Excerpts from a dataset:
= Beginning of Section =

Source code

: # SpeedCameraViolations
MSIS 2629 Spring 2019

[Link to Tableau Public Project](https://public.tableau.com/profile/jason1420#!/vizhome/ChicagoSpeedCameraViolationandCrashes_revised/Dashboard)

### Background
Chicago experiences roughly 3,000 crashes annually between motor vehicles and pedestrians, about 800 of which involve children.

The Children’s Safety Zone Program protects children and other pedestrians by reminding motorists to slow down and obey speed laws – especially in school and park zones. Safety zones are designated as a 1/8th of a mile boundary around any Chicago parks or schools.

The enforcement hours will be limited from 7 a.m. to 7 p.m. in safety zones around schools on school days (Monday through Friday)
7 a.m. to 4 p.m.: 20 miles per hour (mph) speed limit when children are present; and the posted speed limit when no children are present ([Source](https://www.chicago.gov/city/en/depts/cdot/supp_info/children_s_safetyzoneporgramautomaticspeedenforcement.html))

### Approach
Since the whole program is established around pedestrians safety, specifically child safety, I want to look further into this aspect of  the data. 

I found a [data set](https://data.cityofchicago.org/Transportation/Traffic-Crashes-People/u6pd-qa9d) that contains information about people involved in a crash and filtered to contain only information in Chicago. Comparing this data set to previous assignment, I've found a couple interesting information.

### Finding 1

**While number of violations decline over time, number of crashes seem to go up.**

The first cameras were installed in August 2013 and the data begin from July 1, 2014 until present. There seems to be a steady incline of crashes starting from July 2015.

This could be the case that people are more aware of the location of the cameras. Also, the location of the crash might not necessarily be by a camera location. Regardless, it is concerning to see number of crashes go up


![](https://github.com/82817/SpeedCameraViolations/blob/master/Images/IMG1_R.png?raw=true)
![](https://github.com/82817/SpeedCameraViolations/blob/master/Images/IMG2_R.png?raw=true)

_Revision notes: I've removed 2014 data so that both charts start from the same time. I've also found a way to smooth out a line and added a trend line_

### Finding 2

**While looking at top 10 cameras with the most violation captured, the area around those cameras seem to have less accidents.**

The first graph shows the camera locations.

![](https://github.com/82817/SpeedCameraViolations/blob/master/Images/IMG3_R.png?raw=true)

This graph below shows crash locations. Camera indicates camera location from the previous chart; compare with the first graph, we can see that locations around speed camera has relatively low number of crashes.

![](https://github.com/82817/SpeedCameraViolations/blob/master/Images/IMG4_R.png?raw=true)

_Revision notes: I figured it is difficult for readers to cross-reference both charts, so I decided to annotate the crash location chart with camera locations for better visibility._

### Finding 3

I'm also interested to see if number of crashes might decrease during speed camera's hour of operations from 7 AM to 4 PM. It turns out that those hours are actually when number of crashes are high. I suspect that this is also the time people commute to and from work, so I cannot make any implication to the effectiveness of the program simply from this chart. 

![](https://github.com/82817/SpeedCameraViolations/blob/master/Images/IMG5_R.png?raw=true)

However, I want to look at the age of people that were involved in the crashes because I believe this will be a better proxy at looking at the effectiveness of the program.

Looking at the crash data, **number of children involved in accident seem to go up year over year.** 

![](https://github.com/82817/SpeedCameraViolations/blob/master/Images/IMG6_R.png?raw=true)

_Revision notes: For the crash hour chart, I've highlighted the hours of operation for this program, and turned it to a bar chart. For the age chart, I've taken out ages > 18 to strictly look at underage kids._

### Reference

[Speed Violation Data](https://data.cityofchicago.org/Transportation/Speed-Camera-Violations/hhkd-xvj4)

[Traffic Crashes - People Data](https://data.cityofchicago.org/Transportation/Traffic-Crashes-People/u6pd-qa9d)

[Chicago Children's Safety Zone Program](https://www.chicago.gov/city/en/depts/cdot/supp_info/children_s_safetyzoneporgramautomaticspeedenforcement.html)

= End of Section =

[WHAT THE EXERCISE ASKS] An exact reproduction of all the entries above is required.

[RESPONSE TO THE TASK]
Source code

: # SpeedCameraViolations
MSIS 2629 Spring 2019

[Link to Tableau Public Project](https://public.tableau.com/profile/jason1420#!/vizhome/ChicagoSpeedCameraViolationandCrashes_revised/Dashboard)

### Background
Chicago experiences roughly 3,000 crashes annually between motor vehicles and pedestrians, about 800 of which involve children.

The Children’s Safety Zone Program protects children and other pedestrians by reminding motorists to slow down and obey speed laws – especially in school and park zones. Safety zones are designated as a 1/8th of a mile boundary around any Chicago parks or schools.

The enforcement hours will be limited from 7 a.m. to 7 p.m. in safety zones around schools on school days (Monday through Friday)
7 a.m. to 4 p.m.: 20 miles per hour (mph) speed limit when children are present; and the posted speed limit when no children are present ([Source](https://www.chicago.gov/city/en/depts/cdot/supp_info/children_s_safetyzoneporgramautomaticspeedenforcement.html))

### Approach
Since the whole program is established around pedestrians safety, specifically child safety, I want to look further into this aspect of  the data. 

I found a [data set](https://data.cityofchicago.org/Transportation/Traffic-Crashes-People/u6pd-qa9d) that contains information about people involved in a crash and filtered to contain only information in Chicago. Comparing this data set to previous assignment, I've found a couple interesting information.

### Finding 1

**While number of violations decline over time, number of crashes seem to go up.**

The first cameras were installed in August 2013 and the data begin from July 1, 2014 until present. There seems to be a steady incline of crashes starting from July 2015.

This could be the case that people are more aware of the location of the cameras. Also, the location of the crash might not necessarily be by a camera location. Regardless, it is concerning to see number of crashes go up


![](https://github.com/82817/SpeedCameraViolations/blob/master/Images/IMG1_R.png?raw=true)
![](https://github.com/82817/SpeedCameraViolations/blob/master/Images/IMG2_R.png?raw=true)

_Revision notes: I've removed 2014 data so that both charts start from the same time. I've also found a way to smooth out a line and added a trend line_

### Finding 2

**While looking at top 10 cameras with the most violation captured, the area around those cameras seem to have less accidents.**

The first graph shows the camera locations.

![](https://github.com/82817/SpeedCameraViolations/blob/master/Images/IMG3_R.png?raw=true)

This graph below shows crash locations. Camera indicates camera location from the previous chart; compare with the first graph, we can see that locations around speed camera has relatively low number of crashes.

![](https://github.com/82817/SpeedCameraViolations/blob/master/Images/IMG4_R.png?raw=true)

_Revision notes: I figured it is difficult for readers to cross-reference both charts, so I decided to annotate the crash location chart with camera locations for better visibility._

### Finding 3

I'm also interested to see if number of crashes might decrease during speed camera's hour of operations from 7 AM to 4 PM. It turns out that those hours are actually when number of crashes are high. I suspect that this is also the time people commute to and from work, so I cannot make any implication to the effectiveness of the program simply from this chart. 

![](https://github.com/82817/SpeedCameraViolations/blob/master/Images/IMG5_R.png?raw=true)

However, I want to look at the age of people that were involved in the crashes because I believe this will be a better proxy at looking at the effectiveness of the program.

Looking at the crash data, **number of children involved in accident seem to go up year over year.** 

![](https://github.com/82817/SpeedCameraViolations/blob/master/Images/IMG6_R.png?raw=true)

_Revision notes: For the crash hour chart, I've highlighted the hours of operation for this program, and turned it to a bar chart. For the age chart, I've taken out ages > 18 to strictly look at underage kids._

### Reference

[Speed Violation Data](https://data.cityofchicago.org/Transportation/Speed-Camera-Violations/hhkd-xvj4)

[Traffic Crashes - People Data](https://data.cityofchicago.org/Transportation/Traffic-Crashes-People/u6pd-qa9d)

[Chicago Children's Safety Zone Program](https://www.chicago.gov/city/en/depts/cdot/supp_info/children_s_safetyzoneporgramautomaticspeedenforcement.html)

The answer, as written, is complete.